Exercise description =>
All lines below containing the string "AbstractFloat" are to be copied.

------ Input data ------

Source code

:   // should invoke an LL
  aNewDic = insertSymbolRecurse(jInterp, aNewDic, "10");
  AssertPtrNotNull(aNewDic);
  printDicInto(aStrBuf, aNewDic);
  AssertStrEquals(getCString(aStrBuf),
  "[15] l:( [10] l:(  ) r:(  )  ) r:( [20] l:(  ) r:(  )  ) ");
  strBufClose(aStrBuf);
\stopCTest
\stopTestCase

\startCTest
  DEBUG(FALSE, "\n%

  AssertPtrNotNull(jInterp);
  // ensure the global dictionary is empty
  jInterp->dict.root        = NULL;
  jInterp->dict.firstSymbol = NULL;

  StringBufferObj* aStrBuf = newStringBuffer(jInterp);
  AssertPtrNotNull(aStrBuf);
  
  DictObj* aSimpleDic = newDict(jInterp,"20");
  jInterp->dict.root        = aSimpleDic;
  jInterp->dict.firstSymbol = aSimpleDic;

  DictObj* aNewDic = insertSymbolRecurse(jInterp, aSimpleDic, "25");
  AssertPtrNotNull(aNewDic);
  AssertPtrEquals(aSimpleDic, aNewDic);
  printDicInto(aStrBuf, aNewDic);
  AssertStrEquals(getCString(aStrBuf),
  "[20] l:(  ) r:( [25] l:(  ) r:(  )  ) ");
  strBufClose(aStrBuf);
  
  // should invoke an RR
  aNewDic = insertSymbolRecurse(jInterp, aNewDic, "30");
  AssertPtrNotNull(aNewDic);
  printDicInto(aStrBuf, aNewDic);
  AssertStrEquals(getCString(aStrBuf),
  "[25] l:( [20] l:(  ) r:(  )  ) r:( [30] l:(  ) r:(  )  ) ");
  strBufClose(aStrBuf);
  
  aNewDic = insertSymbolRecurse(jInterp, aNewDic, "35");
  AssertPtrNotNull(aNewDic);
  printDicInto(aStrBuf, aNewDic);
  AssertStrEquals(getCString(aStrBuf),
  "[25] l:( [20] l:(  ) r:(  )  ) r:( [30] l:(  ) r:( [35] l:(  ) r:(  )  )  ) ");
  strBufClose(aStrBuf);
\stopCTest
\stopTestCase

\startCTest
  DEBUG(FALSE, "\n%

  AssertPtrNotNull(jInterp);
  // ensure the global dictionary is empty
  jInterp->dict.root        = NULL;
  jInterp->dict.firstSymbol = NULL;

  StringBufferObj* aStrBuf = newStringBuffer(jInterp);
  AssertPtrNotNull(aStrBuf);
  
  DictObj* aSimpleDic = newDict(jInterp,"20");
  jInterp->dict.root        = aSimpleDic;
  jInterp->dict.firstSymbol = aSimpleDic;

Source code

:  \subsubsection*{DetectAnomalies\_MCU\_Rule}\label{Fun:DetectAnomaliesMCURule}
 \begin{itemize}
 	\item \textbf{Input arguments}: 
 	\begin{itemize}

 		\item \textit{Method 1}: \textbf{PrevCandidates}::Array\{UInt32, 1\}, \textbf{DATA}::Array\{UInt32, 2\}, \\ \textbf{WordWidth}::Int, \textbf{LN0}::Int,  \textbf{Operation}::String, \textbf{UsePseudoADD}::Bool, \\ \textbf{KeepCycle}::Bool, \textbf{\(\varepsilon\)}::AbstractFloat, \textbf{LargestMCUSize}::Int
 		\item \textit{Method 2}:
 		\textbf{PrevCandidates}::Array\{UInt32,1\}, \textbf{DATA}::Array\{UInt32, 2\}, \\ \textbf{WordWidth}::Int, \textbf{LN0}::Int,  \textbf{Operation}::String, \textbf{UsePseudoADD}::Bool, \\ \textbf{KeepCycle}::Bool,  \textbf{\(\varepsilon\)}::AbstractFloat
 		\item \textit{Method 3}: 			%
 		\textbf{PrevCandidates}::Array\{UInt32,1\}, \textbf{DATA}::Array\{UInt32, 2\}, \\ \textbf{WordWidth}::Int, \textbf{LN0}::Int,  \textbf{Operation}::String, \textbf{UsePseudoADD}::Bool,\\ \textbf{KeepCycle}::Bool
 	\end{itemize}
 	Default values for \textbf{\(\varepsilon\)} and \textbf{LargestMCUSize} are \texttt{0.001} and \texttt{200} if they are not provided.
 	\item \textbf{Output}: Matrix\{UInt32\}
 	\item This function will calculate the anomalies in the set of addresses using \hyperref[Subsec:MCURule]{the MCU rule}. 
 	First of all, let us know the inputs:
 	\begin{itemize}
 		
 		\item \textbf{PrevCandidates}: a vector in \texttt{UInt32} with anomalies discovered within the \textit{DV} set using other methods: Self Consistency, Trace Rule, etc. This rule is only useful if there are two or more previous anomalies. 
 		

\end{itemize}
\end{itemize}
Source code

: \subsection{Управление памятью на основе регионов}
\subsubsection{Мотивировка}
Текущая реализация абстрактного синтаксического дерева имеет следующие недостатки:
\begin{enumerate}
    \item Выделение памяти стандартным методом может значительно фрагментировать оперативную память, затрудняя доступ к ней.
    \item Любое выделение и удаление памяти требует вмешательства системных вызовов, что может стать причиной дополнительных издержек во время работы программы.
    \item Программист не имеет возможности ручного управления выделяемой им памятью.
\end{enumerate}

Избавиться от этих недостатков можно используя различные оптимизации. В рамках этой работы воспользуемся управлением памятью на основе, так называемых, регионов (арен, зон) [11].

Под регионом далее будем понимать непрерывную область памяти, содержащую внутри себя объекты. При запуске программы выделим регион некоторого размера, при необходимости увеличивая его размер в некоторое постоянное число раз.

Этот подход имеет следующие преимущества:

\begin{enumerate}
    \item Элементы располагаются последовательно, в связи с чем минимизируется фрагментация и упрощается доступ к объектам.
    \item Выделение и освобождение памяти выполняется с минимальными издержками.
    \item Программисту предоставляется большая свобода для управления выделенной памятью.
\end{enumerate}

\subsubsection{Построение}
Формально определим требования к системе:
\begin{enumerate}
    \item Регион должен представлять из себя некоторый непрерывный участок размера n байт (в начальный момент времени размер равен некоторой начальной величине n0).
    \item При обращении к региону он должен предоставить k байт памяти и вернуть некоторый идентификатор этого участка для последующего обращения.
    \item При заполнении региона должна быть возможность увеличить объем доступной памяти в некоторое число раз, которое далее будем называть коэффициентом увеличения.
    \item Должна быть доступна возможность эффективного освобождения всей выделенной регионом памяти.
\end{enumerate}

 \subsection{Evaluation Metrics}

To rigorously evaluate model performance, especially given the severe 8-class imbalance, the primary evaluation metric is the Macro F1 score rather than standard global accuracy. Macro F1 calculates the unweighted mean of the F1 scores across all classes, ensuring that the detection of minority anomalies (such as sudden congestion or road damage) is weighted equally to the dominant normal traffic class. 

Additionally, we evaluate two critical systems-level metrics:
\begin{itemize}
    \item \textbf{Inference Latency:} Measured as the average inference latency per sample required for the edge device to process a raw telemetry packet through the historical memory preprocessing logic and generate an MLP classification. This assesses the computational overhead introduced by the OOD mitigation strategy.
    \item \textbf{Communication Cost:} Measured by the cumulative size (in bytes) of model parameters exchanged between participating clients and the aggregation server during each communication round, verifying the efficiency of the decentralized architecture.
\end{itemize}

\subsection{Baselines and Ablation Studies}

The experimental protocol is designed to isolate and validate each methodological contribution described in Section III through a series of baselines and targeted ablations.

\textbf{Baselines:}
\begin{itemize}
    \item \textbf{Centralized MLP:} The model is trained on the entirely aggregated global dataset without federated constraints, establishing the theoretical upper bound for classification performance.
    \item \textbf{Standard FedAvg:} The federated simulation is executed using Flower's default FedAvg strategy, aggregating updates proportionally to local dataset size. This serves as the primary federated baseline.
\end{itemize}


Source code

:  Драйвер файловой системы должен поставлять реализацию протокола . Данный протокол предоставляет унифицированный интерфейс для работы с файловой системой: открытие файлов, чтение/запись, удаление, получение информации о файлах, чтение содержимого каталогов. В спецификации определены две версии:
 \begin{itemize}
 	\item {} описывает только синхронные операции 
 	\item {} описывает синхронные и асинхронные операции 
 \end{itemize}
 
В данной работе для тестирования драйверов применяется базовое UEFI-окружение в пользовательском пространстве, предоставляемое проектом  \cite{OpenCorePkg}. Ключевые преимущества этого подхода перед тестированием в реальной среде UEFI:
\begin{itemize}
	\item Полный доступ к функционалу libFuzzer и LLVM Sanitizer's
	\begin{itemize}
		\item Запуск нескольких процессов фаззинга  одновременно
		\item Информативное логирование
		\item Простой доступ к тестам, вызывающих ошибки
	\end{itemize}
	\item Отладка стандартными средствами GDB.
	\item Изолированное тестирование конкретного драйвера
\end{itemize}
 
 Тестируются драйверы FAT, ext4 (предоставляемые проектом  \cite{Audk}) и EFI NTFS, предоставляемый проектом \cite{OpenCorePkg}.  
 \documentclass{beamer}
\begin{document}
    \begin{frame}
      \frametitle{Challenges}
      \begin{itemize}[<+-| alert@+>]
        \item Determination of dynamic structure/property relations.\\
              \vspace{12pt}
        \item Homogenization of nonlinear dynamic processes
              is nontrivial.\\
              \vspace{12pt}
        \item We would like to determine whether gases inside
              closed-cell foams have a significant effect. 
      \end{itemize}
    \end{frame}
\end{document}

------

Written answer =>
 		\item \textit{Method 1}: \textbf{PrevCandidates}::Array\{UInt32, 1\}, \textbf{DATA}::Array\{UInt32, 2\}, \\ \textbf{WordWidth}::Int, \textbf{LN0}::Int,  \textbf{Operation}::String, \textbf{UsePseudoADD}::Bool, \\ \textbf{KeepCycle}::Bool, \textbf{\(\varepsilon\)}::AbstractFloat, \textbf{LargestMCUSize}::Int
 		\textbf{PrevCandidates}::Array\{UInt32,1\}, \textbf{DATA}::Array\{UInt32, 2\}, \\ \textbf{WordWidth}::Int, \textbf{LN0}::Int,  \textbf{Operation}::String, \textbf{UsePseudoADD}::Bool, \\ \textbf{KeepCycle}::Bool,  \textbf{\(\varepsilon\)}::AbstractFloat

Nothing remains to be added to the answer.